### Source information

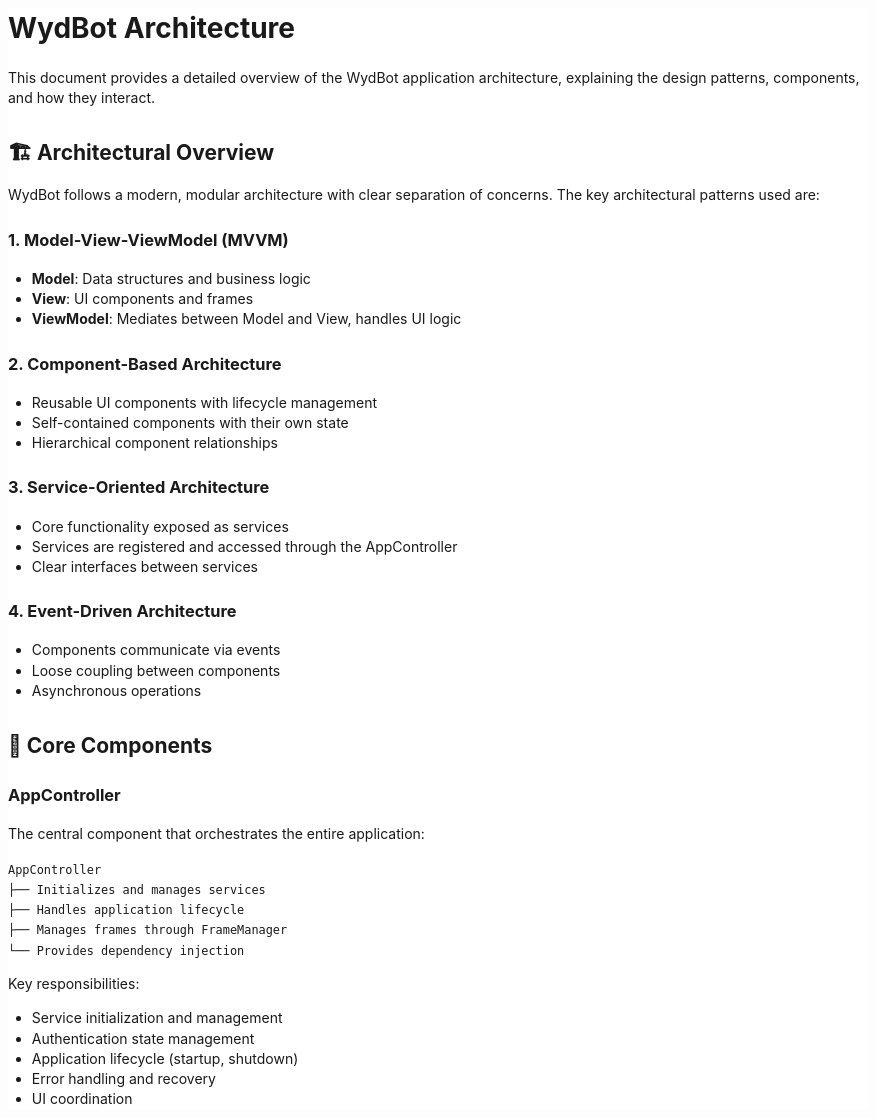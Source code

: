 # WydBot Architecture

This document provides a detailed overview of the WydBot application architecture, explaining the design patterns, components, and how they interact.

## 🏗️ Architectural Overview

WydBot follows a modern, modular architecture with clear separation of concerns. The key architectural patterns used are:

### 1. Model-View-ViewModel (MVVM)
- **Model**: Data structures and business logic
- **View**: UI components and frames
- **ViewModel**: Mediates between Model and View, handles UI logic

### 2. Component-Based Architecture
- Reusable UI components with lifecycle management
- Self-contained components with their own state
- Hierarchical component relationships

### 3. Service-Oriented Architecture
- Core functionality exposed as services
- Services are registered and accessed through the AppController
- Clear interfaces between services

### 4. Event-Driven Architecture
- Components communicate via events
- Loose coupling between components
- Asynchronous operations

## 🧩 Core Components

### AppController

The central component that orchestrates the entire application:

```
AppController
├── Initializes and manages services
├── Handles application lifecycle
├── Manages frames through FrameManager
└── Provides dependency injection
```

Key responsibilities:
- Service initialization and management
- Authentication state management
- Application lifecycle (startup, shutdown)
- Error handling and recovery
- UI coordination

######

# Task description
Wherever the string "state" appears in the records, copy the whole line.

# Reply to the exercise
- Self-contained components with their own state
- Authentication state management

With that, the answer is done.